For more than two thousand years, Christians have lived all over the Middle East and been an integral part of it. These Christian communities have contributed in so many ways to the vital stability of the region -and to what became mainly Muslim close to 1400 years ago- politically, financially and educationally. Middle Eastern Christians have also helped shape their particular nations, tribes and Arab and Muslim cultures, enough for many to call themselves religiously Christians and culturally Muslim. Regrettably, in the 21st century the Middle Eastern Christians are leaving to new worlds and continents leaving behind a world they shaped for good or bad.
This exodus and its causes, ignored in both the East and the West, create a growing crisis with moral, humanitarian, and security implications. Unfortunately, some in the West are encouraging the emigration of Christians without knowing that they hurting Christianity not helping it. The United Nations Committee for Refugees recently estimated that 850,000 Iraqi Christians have left since 2003.
This is an enormous and huge loss for those who stay, as well as for regional culture, diversity and politics. The number of Palestinian and Israeli Arab Christians has dropped from 17 percent of the population in 1894 to less than 1.5 percent today, and since the creation of Israel in 1948. To summarize, the wars in Iraq and Afghanistan, the Arab Israeli conflict, and recently the “Arab Spring” did not make it especially helpful for Christians in the Middle East.
The current situation is more catastrophic and heartbreaking because Christianity has its original roots in the Middle East. In Israel, Palestine, Syria, Lebanon, Iraq, and Egypt, Christians were much bigger in numbers and now the numbers are decreasing rapidly.

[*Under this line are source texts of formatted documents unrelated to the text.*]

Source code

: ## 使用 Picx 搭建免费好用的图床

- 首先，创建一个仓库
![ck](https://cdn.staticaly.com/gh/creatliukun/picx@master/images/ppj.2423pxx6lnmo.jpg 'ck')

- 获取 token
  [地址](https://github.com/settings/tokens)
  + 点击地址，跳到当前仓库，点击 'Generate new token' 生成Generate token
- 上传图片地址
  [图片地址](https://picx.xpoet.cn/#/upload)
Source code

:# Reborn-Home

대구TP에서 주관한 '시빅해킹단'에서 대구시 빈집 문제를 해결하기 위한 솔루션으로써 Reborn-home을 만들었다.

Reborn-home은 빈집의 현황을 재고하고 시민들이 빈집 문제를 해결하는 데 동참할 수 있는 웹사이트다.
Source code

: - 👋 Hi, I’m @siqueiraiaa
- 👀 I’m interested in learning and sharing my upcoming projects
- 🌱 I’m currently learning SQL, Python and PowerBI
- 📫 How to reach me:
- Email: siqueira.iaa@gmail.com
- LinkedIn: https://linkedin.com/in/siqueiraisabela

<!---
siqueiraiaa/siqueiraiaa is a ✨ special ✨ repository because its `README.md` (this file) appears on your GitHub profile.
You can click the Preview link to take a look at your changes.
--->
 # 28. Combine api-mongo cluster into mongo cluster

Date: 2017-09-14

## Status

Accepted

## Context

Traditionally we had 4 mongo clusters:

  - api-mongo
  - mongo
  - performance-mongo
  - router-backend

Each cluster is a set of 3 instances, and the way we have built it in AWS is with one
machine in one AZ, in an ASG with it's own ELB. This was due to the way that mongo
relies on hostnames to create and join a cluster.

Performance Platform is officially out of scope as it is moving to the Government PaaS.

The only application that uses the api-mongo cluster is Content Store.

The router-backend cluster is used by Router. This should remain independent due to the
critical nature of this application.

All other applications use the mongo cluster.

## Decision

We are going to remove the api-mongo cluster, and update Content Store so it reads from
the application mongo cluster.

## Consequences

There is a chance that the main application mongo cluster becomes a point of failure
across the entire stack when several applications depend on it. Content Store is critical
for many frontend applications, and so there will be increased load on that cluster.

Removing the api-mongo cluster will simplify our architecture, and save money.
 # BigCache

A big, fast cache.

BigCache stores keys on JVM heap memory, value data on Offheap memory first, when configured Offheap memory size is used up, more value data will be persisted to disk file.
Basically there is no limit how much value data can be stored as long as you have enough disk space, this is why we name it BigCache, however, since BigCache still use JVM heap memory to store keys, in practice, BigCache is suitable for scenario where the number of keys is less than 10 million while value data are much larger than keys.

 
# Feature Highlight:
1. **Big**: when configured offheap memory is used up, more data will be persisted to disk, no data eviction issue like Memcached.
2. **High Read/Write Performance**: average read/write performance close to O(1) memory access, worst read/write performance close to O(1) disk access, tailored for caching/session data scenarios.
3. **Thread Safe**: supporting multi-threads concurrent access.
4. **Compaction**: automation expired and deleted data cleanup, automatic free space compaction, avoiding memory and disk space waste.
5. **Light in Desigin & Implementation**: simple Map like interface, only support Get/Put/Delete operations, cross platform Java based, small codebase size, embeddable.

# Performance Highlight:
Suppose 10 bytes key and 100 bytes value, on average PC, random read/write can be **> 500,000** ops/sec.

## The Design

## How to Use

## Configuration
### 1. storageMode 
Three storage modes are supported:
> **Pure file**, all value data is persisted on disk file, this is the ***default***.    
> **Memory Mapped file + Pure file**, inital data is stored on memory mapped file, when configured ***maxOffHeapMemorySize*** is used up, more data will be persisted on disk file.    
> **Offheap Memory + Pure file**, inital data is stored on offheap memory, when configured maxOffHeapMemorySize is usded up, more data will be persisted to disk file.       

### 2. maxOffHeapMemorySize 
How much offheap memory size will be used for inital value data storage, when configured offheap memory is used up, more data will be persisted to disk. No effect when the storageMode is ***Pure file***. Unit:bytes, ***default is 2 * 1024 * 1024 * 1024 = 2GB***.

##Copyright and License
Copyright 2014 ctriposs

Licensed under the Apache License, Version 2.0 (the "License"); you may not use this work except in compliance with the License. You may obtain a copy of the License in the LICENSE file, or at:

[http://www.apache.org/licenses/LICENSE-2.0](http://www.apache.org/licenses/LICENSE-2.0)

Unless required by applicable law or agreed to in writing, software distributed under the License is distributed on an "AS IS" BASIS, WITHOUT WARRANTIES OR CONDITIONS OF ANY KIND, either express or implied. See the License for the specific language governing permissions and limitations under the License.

While today, Christian communities lend to the region plurality and diversity, the loss of Christianity would fundamentally alter the full Arab culture made beautiful by its diversity, and could end up being a full blow to hopes of democracy in the region.
In her most recent article, Dr. Azizh Alhibri stated that “The desecration of cemeteries in Libya, the murder of clergy in Iraq and Syria, the attacks on churches in Egypt are all beyond the imaginations of civilized nations and educated spiritual region. Recently, suicide bombers targeted worshippers leaving their church in Peshawar and killed at least 60, including women and children and two Muslim policemen guarding the church. A gang of armed terrorists attacked a couple of weeks ago, the sleepy village of Ma’loulah in Syria. Several of its inhabitants were killed, its historic monasteries and churches were pillaged, and the crosses were removed.”
I find it depressing that so many of the Christian Arabs have left for another country looking for better life and more opportunities. Therefore, It is critical that Muslims not only reject violence against Christians, but also actually promote civil harmony and religious freedom in their societies. Muslims must become a voice for their Christian neighbors amongst them regardless of the source of that violence. For their part, Christians in the Middle East should hold fast to their ancient homelands, maintain their historic presence, and not flee to the West. They must continue their witness, and permit their difficulties and suffering to be a sign of hope and peace for their fellow citizens.
We Muslims cannot stand silent and must present a prophetic voice of justice and unconditional love for religious minorities amongst us Christians being in the forefront. Muslims must treat others, as they like to be treated and must live the values of Islam, which calls on them to live in light of three values: politics of justice, economics of equity and covenant of community.
Hence, I call on all Muslims to commit themselves to the following principles:
1. Our faith is built on mercy, compassion peace and justice, not violence. Hence, We speak for a faith that does not condone violence against our Christian neighbors, or their churches.
2. All Muslims stand in support of the Christians of the Middle East
3. We affirm our belief that the Muslims of the Middle East are thankful for many of the Middle East Christians who continue to bless the Middle East with their presence and witness to the Almighty God.
4. We Muslim must be united with a common action and a common call for a culture of passion for compassion that reaches out to all inhabitants of the Middle East.
5. We speak again all form of violence and attacks on Christians in the Middle East.
6. Neither mass exodus of Christians nor Christianity becoming history in the Middle East are choices for us, Muslims.
7. It is our mission, as Islam calls us, to wipe out the tears still flow in Syria, Iraq, Egypt and in the Holy Land and the Middle East off the faces of all people.
8. We will not set still as long as any community of faith is undermined, deprived of its basic rights to survive and flourish or forced to live as fugitives or refugees.
9. The Middle East will never be of Muslims only as it is much more beautiful and stronger through its diversity and pluralism. Christians continue to be equal players in its future, politics and culture.
10. We declare that Jerusalem as the “Spiritual birthplace” of the Church can never be emptied of the followers of Jesus as equal citizens of the city.
11. We would not accept and we do not want a Middle East without Christians.
12. We insist that Christians remain in the Middle East, not simply as minorities, but as citizens enjoying full equality under the law, and therefore in a position to continue to contribute to peace, justice, and stability.
13. Governments and the UN to promote Article 18 of the Declaration of Human Rights, which guarantees freedom of belief and expression. This element of international law must be to the fore, and all states should be expected to adhere to it.